Meanwhile, on July 31, 2012, petitioner went to another orthopedic surgeon, Dr. Manuel Fidel M. Magtira (Dr. Magtira), who found him permanently disabled with a Grade 9 impediment. Dr. Magtira explained in detail his diagnostic conclusion that the left-handed petitioner is unfit for further sea duties in any capacity:
On physical examination, the patient is ambulatory and well nourished. Me complained of tenderness on the left hand. There is amputation of the distal phalanx with the presence of wound on the stump of 2nd digits of the left hand. There is limitation of motion on his 3rd, 4th, 5th digit with loss of [gripping] power of the left hand was observed. Patient is positive for phantom limb on the tip of index finger on the left hand.

Mr. Tamin remains incapacitated. Despite his previous surgeries, he is still experiencing pain of his amputated fingers and inability to grasp objects. He is therefore also not capable of working at his previous occupation from said impediment. x x x

x x x x
It is worth mentioning also that Mr. Tamin is a left handed person. The injury to his dominant hand is a big burden and addition to his disability. He presently does not have physical capacity to return to work he has performing at the time of his injury. He is therefore permanently UNFIT in any capacity for further sea duties.[12]

With the above findings, petitioner demanded payment of his disability benefits, which demand respondents refused to heed. Grievance proceedings were, thus, conducted during which petitioner turned down respondents' offer of US$35,000 as settlement. Instead, petitioner requested for the amount of US$100,000 as full payment of his disability benefits under the CBA.[13] As a result, the grievance proceedings proved unsuccessful and the parties brought the matter up for voluntary arbitration. The parties were then instructed to submit their respective position papers.

As per the parties' Submission Agreement, the issue to be resolved by the VA is petitioner's entitlement to sickness allowance, medical reimbursement and disability benefits as per CBA, attorney's fees, and other damages.[14]

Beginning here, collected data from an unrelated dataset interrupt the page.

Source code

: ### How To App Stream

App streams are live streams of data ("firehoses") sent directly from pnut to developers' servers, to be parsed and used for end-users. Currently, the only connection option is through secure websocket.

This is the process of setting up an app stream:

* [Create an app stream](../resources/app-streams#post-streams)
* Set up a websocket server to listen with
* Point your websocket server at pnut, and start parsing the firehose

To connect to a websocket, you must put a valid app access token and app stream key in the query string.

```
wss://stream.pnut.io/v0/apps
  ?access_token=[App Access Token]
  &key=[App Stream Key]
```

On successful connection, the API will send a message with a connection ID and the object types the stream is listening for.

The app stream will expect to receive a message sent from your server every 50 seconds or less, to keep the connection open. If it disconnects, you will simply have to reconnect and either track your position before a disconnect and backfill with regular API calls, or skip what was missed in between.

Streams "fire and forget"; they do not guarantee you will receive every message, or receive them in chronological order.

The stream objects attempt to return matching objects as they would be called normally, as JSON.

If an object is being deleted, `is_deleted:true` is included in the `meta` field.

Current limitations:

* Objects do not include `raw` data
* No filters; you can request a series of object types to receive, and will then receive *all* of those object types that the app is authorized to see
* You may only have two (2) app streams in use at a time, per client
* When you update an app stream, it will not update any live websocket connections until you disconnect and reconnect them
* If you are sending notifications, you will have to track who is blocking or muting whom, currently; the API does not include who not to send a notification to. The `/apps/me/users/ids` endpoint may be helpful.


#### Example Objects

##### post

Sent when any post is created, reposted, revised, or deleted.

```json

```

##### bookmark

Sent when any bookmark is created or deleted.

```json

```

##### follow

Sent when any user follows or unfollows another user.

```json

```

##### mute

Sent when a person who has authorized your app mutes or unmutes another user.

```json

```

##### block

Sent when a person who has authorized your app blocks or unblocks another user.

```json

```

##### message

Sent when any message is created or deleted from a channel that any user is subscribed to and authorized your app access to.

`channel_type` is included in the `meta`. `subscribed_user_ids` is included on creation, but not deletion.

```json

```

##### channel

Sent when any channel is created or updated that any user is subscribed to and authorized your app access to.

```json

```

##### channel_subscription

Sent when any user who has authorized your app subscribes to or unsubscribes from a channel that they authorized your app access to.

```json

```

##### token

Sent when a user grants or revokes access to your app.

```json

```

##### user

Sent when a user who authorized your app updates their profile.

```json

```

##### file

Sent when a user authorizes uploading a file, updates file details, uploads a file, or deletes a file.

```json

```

Petitioner claimed that he was not restored to his pre-employment and pre-injury condition even after physical and occupational therapy, rendering him incapacitated to earn wages in the same kind of work or work of similar nature that he was trained for or accustomed to perform. He maintained that he is entitled to maximum compensation in view of his inability to work for more than 120 days as a result of the injury. Thus, so petitioner claimed, he is entitled to permanent disability benefits. Nevertheless, he still expressed his willingness to appoint a third doctor in accordance with the 2010 POEA-SEC.[15]

Respondents, on the other hand, claimed that it is the company-designated physician's disability assessment that is determinative of a seafarer's entitlement to disability benefits. Respondents argued that Dr. Agbayani's assessment of Grade 11 only entitles petitioner to an impediment rate of 4%, which is equivalent to US$4,000 under the CBA.[16]

The Ruling of the VA

On June 11, 2014, the VA rendered a Decision awarding full disability compensation to petitioner, disposing the case as follows:
WHEREFORE, THE FOREGOING CONSIDERED, judgment is promulgated ORDERING respondents, jointly and severally, to pay complainant full disability compensation in the amount of US$100,000.00, plus 10% thereof by way of attorney's fees.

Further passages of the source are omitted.